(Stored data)
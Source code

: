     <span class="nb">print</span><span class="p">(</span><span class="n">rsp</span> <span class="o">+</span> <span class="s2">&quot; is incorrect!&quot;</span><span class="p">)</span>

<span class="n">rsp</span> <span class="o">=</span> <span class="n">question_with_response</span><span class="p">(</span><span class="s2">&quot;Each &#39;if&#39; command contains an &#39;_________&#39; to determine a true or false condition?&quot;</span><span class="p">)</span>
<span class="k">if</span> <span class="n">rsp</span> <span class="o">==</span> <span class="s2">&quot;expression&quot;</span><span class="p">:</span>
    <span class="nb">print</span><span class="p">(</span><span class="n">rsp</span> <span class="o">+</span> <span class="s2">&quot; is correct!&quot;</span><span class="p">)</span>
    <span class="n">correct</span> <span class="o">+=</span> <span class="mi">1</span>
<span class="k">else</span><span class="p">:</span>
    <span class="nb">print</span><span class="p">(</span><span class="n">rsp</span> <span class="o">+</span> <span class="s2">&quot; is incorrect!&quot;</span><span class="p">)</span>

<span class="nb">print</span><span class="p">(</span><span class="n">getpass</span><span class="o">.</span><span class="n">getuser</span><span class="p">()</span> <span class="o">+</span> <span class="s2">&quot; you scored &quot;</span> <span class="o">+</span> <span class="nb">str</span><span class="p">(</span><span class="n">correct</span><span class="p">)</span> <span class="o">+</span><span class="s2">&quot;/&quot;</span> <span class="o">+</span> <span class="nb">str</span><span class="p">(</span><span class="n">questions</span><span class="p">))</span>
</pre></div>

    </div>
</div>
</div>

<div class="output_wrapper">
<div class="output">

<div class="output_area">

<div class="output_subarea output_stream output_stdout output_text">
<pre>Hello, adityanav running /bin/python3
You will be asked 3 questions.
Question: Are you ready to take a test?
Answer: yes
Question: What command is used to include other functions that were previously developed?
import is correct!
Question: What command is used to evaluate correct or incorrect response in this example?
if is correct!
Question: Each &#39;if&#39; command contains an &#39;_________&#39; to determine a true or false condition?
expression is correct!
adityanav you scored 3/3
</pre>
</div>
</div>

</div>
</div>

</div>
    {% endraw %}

Task item: Your task is to write out every record exactly.

Response area:
Source code

:     <span class="nb">print</span><span class="p">(</span><span class="n">rsp</span> <span class="o">+</span> <span class="s2">&quot; is incorrect!&quot;</span><span class="p">)</span>

<span class="n">rsp</span> <span class="o">=</span> <span class="n">question_with_response</span><span class="p">(</span><span class="s2">&quot;Each &#39;if&#39; command contains an &#39;_________&#39; to determine a true or false condition?&quot;</span><span class="p">)</span>
<span class="k">if</span> <span class="n">rsp</span> <span class="o">==</span> <span class="s2">&quot;expression&quot;</span><span class="p">:</span>
    <span class="nb">print</span><span class="p">(</span><span class="n">rsp</span> <span class="o">+</span> <span class="s2">&quot; is correct!&quot;</span><span class="p">)</span>
    <span class="n">correct</span> <span class="o">+=</span> <span class="mi">1</span>
<span class="k">else</span><span class="p">:</span>
    <span class="nb">print</span><span class="p">(</span><span class="n">rsp</span> <span class="o">+</span> <span class="s2">&quot; is incorrect!&quot;</span><span class="p">)</span>

<span class="nb">print</span><span class="p">(</span><span class="n">getpass</span><span class="o">.</span><span class="n">getuser</span><span class="p">()</span> <span class="o">+</span> <span class="s2">&quot; you scored &quot;</span> <span class="o">+</span> <span class="nb">str</span><span class="p">(</span><span class="n">correct</span><span class="p">)</span> <span class="o">+</span><span class="s2">&quot;/&quot;</span> <span class="o">+</span> <span class="nb">str</span><span class="p">(</span><span class="n">questions</span><span class="p">))</span>
</pre></div>

    </div>
</div>
</div>

<div class="output_wrapper">
<div class="output">

<div class="output_area">

<div class="output_subarea output_stream output_stdout output_text">
<pre>Hello, adityanav running /bin/python3
You will be asked 3 questions.
Question: Are you ready to take a test?
Answer: yes
Question: What command is used to include other functions that were previously developed?
import is correct!
Question: What command is used to evaluate correct or incorrect response in this example?
if is correct!
Question: Each &#39;if&#39; command contains an &#39;_________&#39; to determine a true or false condition?
expression is correct!
adityanav you scored 3/3
</pre>
</div>
</div>

</div>
</div>

</div>
    {% endraw %}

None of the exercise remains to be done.